# how to power up props and lights



## Haunthunter (Sep 19, 2011)

I need help! Sorry about my ignorance but until now I have been powering things with extension cords and adapter which look to messy. I have been hearing about the vampire clips and the low voltage landscape cable to power things up. How do I do it? 
I think I have a basic idea but not sure. I need to use a landscape power supply or ATX power supply right?, add the lanscape wire. Put it around the yard. Take the plug of the spotlights, floodlight etc, and cut them off and then connect them to a vampire clip and then the vampire clip to the landscape wire?. Where do I buy or how do I make the vampire clip?


----------



## Dark Lord (Jul 25, 2007)

A "vampire clip" is use with low DC voltage wiring & bites into the neg & pos wires, this is not to be done with 110AC power lines.

Landscape power supplies are not going to run a lot of spot lights...there is a max draw that these landscape power supplies can only handle......Lites only.
& I would not use Vamp clips with a PC power supply.......asking for trouble.
either way you have wires running......AC or DC low voltage......

I would just go with the reg ac cords, use the brown or green & use a static prop (gravestone,leaves, etc) to hide adapters & wire junction messes.......

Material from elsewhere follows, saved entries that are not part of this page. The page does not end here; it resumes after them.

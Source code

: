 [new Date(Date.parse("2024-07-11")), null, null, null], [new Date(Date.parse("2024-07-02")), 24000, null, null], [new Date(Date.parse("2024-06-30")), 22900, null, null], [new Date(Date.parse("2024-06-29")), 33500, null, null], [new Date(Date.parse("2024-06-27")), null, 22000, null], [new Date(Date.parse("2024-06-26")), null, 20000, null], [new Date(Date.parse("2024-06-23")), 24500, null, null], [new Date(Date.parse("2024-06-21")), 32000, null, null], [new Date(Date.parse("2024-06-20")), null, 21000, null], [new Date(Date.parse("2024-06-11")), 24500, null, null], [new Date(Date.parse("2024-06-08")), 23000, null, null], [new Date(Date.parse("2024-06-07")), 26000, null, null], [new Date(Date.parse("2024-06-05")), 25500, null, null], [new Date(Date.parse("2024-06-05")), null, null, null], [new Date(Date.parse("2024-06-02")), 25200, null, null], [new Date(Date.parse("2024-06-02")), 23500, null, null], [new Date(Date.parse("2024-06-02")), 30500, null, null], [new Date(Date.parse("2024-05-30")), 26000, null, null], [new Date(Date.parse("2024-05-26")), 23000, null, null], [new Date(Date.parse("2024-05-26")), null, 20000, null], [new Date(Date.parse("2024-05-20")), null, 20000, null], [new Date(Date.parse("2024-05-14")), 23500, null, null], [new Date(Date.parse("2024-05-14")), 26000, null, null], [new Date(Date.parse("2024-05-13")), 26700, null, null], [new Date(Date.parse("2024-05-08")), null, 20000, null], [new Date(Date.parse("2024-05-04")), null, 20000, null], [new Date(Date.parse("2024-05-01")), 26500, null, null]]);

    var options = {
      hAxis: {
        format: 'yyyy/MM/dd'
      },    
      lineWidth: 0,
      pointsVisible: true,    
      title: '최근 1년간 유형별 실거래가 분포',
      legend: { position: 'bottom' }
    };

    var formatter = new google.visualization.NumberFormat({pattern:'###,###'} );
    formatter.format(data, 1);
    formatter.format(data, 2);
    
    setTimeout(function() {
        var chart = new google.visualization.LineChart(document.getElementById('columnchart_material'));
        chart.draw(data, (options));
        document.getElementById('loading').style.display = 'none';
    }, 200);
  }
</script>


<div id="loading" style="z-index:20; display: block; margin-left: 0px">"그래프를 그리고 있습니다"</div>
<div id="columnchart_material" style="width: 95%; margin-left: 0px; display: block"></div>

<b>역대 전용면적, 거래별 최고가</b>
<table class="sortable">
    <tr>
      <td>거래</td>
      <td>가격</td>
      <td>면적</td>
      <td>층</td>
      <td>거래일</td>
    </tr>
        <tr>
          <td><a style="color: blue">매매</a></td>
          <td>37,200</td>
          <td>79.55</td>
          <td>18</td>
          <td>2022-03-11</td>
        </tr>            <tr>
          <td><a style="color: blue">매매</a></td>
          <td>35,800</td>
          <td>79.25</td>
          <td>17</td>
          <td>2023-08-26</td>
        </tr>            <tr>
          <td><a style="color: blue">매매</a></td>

the only thing low voltage landscape is good for is easy landscape lighting & safety in wet scenarios.....


----------



## Dead Things (Apr 4, 2009)

The first thing you need to do is determine what is the voltage of each of the items that you want to power. An ATX Power supply will have several legs, the most commonly used are 12VDC, 5VDC and 3.3VDC. Google "Hack computer power supply" and you should come up with something. Landscape power supplies are 12VAC. VAC and VDC don't mix. If you have the standard blue, green, red, amber floodlights or cfl bulbs, they are 110VAC and the ATX would not be able to power them. The same with your props. Solenoids can be 12VDC, 24VDC or 110VAC, same with motors, I have some that are 12VDC and some that are 110VAC. 
The vampire clip is used in low voltage landscape lighting and Niblique used it to great effect in his LED Spotlight tutorial. http://www.hauntforum.com/showthread.php?t=25530 It would not be something to use with high voltage (110VAC) items at all, you would be putting yourself and others in danger of electrocution.
You may also want to check out Darklore's sticky on Prop Control
http://www.hauntforum.com/showthread.php?t=19719


----------



## Haunthunter (Sep 19, 2011)

So I am stuck with the green extensions cords? It would be mainly for floodlights and spotlights. I have decided not to put any moving prop in the front yard. Is there a cleaner way to do this?


----------



## redg8r (Oct 20, 2007)

Haunthunter said:


> Is there a cleaner way to do this?


I use 110 AC green cords..... mowed my lawn for the last time 2 weeks ago and they blend in nicely :ninja: even with that damn streetlight mocking me.


----------



## Haunthunter (Sep 19, 2011)

I just don't like to have cords on the pathway and my outlet is next to the front door and there is no way to pass it to the lawn area without going over the pathway. so I was hoping to stay away from the spider mess of cords


----------



## psyko99 (Jan 11, 2008)

You could take a garden spade and cut a shallow slit in the grass and embed the green extension cord in it. If you do it right it can't be seen and it does not permanently damage the lawn. It should only be done temporarily, not for a long term installation.


----------



## Dead Things (Apr 4, 2009)

I too have to run an extension cord and a pneumatic line across my walkway. I cover them with a section of old carpet. You can also use a door mat to reduce tripping hazard.


----------



## RoxyBlue (Oct 6, 2008)

What Dead Things said. You could probably also use black duct tape to cover any lines going across your pathway or secure the edges of any carpeting or mat used to cover them.


----------



## Dead Things (Apr 4, 2009)

here is a vid of my power setup


----------



## Haunthunter (Sep 19, 2011)

Thank you for the video. I like you haunt setup


----------